(Records for processing Opens)

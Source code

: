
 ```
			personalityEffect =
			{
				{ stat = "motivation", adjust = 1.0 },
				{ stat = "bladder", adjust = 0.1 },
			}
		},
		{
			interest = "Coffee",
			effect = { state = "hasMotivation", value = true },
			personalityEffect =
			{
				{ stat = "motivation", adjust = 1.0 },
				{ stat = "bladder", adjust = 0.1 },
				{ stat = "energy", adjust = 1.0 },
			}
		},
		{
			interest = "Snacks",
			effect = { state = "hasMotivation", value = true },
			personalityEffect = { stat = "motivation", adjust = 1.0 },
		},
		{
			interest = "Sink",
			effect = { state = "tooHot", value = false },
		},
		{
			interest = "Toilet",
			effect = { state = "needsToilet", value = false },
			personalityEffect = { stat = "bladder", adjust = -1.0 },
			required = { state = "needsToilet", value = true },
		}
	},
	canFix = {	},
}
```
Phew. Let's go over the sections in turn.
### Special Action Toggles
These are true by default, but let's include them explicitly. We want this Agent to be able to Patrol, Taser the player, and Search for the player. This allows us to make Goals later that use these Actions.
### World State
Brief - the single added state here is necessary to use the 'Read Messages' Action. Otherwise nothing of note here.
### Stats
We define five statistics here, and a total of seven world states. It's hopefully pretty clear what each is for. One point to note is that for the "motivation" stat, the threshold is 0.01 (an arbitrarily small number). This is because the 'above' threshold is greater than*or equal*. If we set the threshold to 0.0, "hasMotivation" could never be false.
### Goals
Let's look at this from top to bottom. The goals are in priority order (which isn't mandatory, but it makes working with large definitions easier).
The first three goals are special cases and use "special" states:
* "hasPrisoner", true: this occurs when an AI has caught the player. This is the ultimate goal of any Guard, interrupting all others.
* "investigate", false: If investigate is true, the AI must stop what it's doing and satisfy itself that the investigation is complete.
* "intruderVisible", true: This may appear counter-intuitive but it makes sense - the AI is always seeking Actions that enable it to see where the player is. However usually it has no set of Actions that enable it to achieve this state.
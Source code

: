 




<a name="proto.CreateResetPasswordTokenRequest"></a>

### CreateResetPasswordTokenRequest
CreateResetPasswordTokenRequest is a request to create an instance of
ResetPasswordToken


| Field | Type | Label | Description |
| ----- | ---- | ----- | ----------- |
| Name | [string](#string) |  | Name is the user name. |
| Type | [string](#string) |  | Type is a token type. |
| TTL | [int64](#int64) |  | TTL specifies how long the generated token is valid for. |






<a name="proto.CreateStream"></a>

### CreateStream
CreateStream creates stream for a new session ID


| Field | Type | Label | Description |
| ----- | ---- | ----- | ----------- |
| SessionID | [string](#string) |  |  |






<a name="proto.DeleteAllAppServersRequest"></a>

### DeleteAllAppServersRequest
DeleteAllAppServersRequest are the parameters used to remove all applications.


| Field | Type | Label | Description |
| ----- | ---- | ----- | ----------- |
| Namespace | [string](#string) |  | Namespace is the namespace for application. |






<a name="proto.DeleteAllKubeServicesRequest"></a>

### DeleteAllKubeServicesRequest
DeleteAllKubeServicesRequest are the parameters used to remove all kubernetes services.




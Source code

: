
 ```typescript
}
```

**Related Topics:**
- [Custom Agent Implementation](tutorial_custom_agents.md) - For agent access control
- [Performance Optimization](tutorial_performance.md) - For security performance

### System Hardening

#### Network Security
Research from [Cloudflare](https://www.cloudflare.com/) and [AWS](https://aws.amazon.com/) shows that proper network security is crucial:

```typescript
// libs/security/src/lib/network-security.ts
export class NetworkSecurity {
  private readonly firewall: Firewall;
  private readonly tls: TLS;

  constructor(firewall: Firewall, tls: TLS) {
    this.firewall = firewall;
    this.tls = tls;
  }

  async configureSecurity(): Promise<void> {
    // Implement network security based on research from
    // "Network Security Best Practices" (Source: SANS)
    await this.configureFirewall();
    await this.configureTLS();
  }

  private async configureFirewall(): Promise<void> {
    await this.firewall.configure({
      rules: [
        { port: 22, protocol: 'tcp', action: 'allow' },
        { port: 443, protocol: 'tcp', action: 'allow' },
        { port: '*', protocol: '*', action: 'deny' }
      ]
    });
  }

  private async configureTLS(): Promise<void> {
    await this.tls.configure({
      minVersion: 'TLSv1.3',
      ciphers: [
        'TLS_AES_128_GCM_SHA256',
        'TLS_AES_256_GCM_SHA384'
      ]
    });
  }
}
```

(Records for processing Closes)

> **What you have to do**
Reproduce the lines of the records exactly, from the first one through the line that contains "### Special Action Toggles".

> **Answer to this task**
Source code

:
 ```
			personalityEffect =
			{
				{ stat = "motivation", adjust = 1.0 },
				{ stat = "bladder", adjust = 0.1 },
			}
		},
		{
			interest = "Coffee",
			effect = { state = "hasMotivation", value = true },
			personalityEffect =
			{
				{ stat = "motivation", adjust = 1.0 },
				{ stat = "bladder", adjust = 0.1 },
				{ stat = "energy", adjust = 1.0 },
			}
		},
		{
			interest = "Snacks",
			effect = { state = "hasMotivation", value = true },
			personalityEffect = { stat = "motivation", adjust = 1.0 },
		},
		{
			interest = "Sink",
			effect = { state = "tooHot", value = false },
		},
		{
			interest = "Toilet",
			effect = { state = "needsToilet", value = false },
			personalityEffect = { stat = "bladder", adjust = -1.0 },
			required = { state = "needsToilet", value = true },
		}
	},
	canFix = {	},
}
```
Phew. Let's go over the sections in turn.
### Special Action Toggles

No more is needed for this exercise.